Reminder Subject: TALK: Reasoning about uncertainty in high-dimensional data analysis

Abstract:
Modern technologies generate vast amounts of data at unprecedented speed. This ubiquitous technological trend is driving the need for increasingly sophisticated algorithms to find subtle statistical patterns in massive amounts of data, and extract actionable information. Examples of such problems arise in healthcare, social networks, and recommendation systems.
The most useful statistical models in this context are high-dimensional or over-parameterized: the number of parameters to estimate is far larger than the number of samples. Parameters are estimated using convex optimization or iterative algorithms. As a consequence, it is extremely challenging to quantify the uncertainty associated with a certain parameter estimate.

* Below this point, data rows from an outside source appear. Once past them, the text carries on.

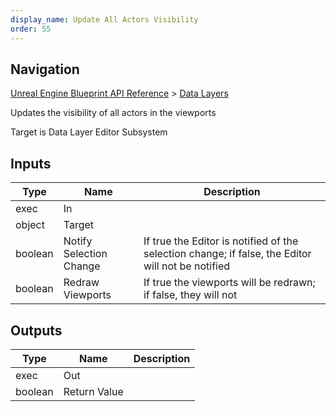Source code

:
 ```yaml
---
display_name: Update All Actors Visibility
order: 55
---
```

## Navigation

[Unreal Engine Blueprint API Reference](https://dev.epicgames.com/documentation/en-us/unreal-engine/BlueprintAPI) > [Data Layers](https://dev.epicgames.com/documentation/en-us/unreal-engine/BlueprintAPI/DataLayers)

Updates the visibility of all actors in the viewports

Target is Data Layer Editor Subsystem

## Inputs

| Type | Name | Description |
| --- | --- | --- |
| exec | In |  |
| object | Target |  |
| boolean | Notify Selection Change | If true the Editor is notified of the selection change; if false, the Editor will not be notified |
| boolean | Redraw Viewports | If true the viewports will be redrawn; if false, they will not |

## Outputs

| Type | Name | Description |
| --- | --- | --- |
| exec | Out |  |
| boolean | Return Value |  |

Uncertainty assessment, however, is crucial whenever we intend to take actions on the basis of our statistical model of the data.
Over the last two years, this problem has attracted the attention of several groups. In this talk, I will propose an efficient method to construct confidence intervals for single regression coefficients. The resulting confidence intervals have nearly optimal size.
I will review applications to healthcare analytics, medical imaging and decision-making, and discuss future perspectives for this research area.

Bio:
Adel Javanmard is currently finishing the Ph.D. degree in the Department of Electrical Engineering at Stanford University, advised by Andrea Montanari. He received Master's degree in Electrical Engineering from Stanford University (2011), a Bachelor's degree in Electrical Engineering and a Bachelor's degree in Pure Mathematics both from Sharif University, Tehran (2009). During summers 2011 and 2012, he interned with Microsoft Research (MSR). His research interests include machine learning, high-dimensional statistics, graphical models, and convex optimization. He was awarded Stanford Electrical Engineering Fellowship (2009), and Stanford Graduate Fellowship (2010-2012).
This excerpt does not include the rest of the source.